Sul piano psicologico la pratica della masturbazione è collegata a
cambiamenti profondi nella percezione del sé, con particolare riguardo,
anche se non esclusivamente, alla psicologia dell’età evolutiva. Le
modalità che spingono alla ricerca del piacere legato alla
masturbazione, quasi sempre solitario, sono diverse, e occorre quindi
affrontare il problema specifico sotto i vari aspetti.
Partendo dal
caso degli adolescenti, cioè di ragazzi e ragazze che cominciano a
vivere psicologicamente il peso di grandi cambiamenti emotivi,
psicologici e sociali, l'approccio deve essere molto attento.
Il
passaggio dalla scoperta e osservazione del proprio apparato sessuale
alla masturbazione vera e propria può essere naturale e consequenziale
per alcuni, oppure casuale per altri, che vengono in contatto con
esperienze o informazioni che fanno maturare il desiderio di
sperimentarle su sé stessi. La masturbazione comunque è genericamente
considerata, nella fase della pubertà, un mezzo per prendere confidenza
con i cambiamenti del proprio corpo e acquisire familiarità e coscienza
di sé – oltre che, ovviamente, un modo per ricavare piacere.
Tale
pratica, se limitata a quanto descritto, e se non arriva a comportamenti
esagerati per frequenza e partecipazione emotiva, come nel caso della
masturbazione compulsiva, rientra perfettamente nei limiti della
fisiologia, e non ha nulla di patologico: fa parte delle manifestazioni
primarie della sessualità adolescenziale.
Dopo i primi anni
dell'adolescenza, tuttavia, diminuisce la frequenza della masturbazione,
e a questa viene preferito il rapporto con un'altra persona.
Quindi
la pratica della masturbazione solitaria lascia il campo alle prime
esperienze di scoperta dell'altro, che possono portare pure al petting e
alla masturbazione reciproca. In questa situazione, la masturbazione
assume un significato diverso dal caso precedente, perché il singolo
mette in atto una fase di crescita condivisa, sia sul piano emotivo sia
psicologico. Tale pratica masturbatoria condivisa poi può proseguire per
tutta la vita della coppia – ed è una pratica perfettamente fisiologica
– perché presuppone un approccio sincero e comune alla sessualità. La
conoscenza di sé e dell’altro derivante dalla masturbazione reciproca o
condivisa può costituire una seria base per ottenere un maggiore
soddisfazione nei rapporti con il partner, e rendere quindi il rapporto
più maturo e solido.Tuttavia quasi sempre in una coppia i componenti, pur avendo una diminuzione notevole della frequenza con cui praticano l'autoerotismo, non smettono mai di praticarlo, poiché questo consente loro di vivere una sessualità libera dai condizionamenti dati dalla coppia e di continuare a conoscere il proprio corpo, e, a differenza di quanto a volte si pensi, non vi è nulla di patologico o di anomalo in ciò. Oltretutto l'autoerotismo spesso sostituisce il rapporto sessuale in caso di momentanea lontananza del partner.

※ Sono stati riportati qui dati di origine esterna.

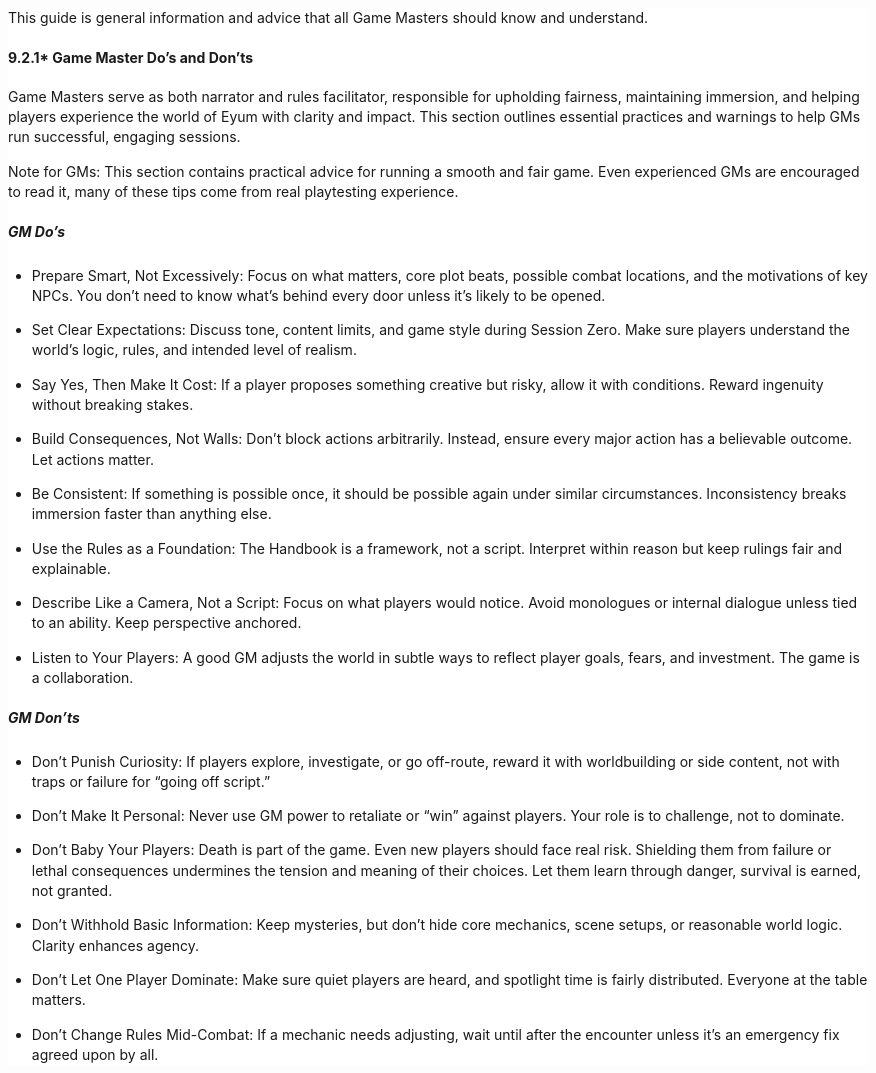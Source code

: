 This guide is general information and advice that all Game Masters should know and understand. 

#### 9.2.1* Game Master Do’s and Don’ts

Game Masters serve as both narrator and rules facilitator, responsible for upholding fairness, maintaining immersion, and helping players experience the world of Eyum with clarity and impact. This section outlines essential practices and warnings to help GMs run successful, engaging sessions.

  

Note for GMs: This section contains practical advice for running a smooth and fair game. Even experienced GMs are encouraged to read it, many of these tips come from real playtesting experience.

##### GM Do’s

- Prepare Smart, Not Excessively: Focus on what matters, core plot beats, possible combat locations, and the motivations of key NPCs. You don’t need to know what’s behind every door unless it’s likely to be opened.
    
- Set Clear Expectations: Discuss tone, content limits, and game style during Session Zero. Make sure players understand the world’s logic, rules, and intended level of realism.
    
- Say Yes, Then Make It Cost: If a player proposes something creative but risky, allow it with conditions. Reward ingenuity without breaking stakes.
    
- Build Consequences, Not Walls: Don’t block actions arbitrarily. Instead, ensure every major action has a believable outcome. Let actions matter.
    
- Be Consistent: If something is possible once, it should be possible again under similar circumstances. Inconsistency breaks immersion faster than anything else.
    
- Use the Rules as a Foundation: The Handbook is a framework, not a script. Interpret within reason but keep rulings fair and explainable.
    
- Describe Like a Camera, Not a Script: Focus on what players would notice. Avoid monologues or internal dialogue unless tied to an ability. Keep perspective anchored.
    
- Listen to Your Players: A good GM adjusts the world in subtle ways to reflect player goals, fears, and investment. The game is a collaboration.
    

##### GM Don’ts

- Don’t Punish Curiosity: If players explore, investigate, or go off-route, reward it with worldbuilding or side content, not with traps or failure for “going off script.”
    
- Don’t Make It Personal: Never use GM power to retaliate or “win” against players. Your role is to challenge, not to dominate.
    
- Don’t Baby Your Players: Death is part of the game. Even new players should face real risk. Shielding them from failure or lethal consequences undermines the tension and meaning of their choices. Let them learn through danger, survival is earned, not granted.
    
- Don’t Withhold Basic Information: Keep mysteries, but don’t hide core mechanics, scene setups, or reasonable world logic. Clarity enhances agency.
    
- Don’t Let One Player Dominate: Make sure quiet players are heard, and spotlight time is fairly distributed. Everyone at the table matters.
    
- Don’t Change Rules Mid-Combat: If a mechanic needs adjusting, wait until after the encounter unless it’s an emergency fix agreed upon by all.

La masturbazione, correlata alle grandi questioni umane del sesso e della generazione della vita, ha interessato le grandi religioni monoteiste; nella Bibbia, tuttavia, non vi sono riferimenti espliciti (si parla invece di onanismo come tecnica anti-concezionale). Nell'Ebraismo, nel Cristianesimo e nell'Islamismo, la masturbazione ha quasi sempre una connotazione negativa, più o meno marcata.
Anche alcuni animali superiori si masturbano: lo fanno le scimmie antropomorfe e gli animali domestici come i cani.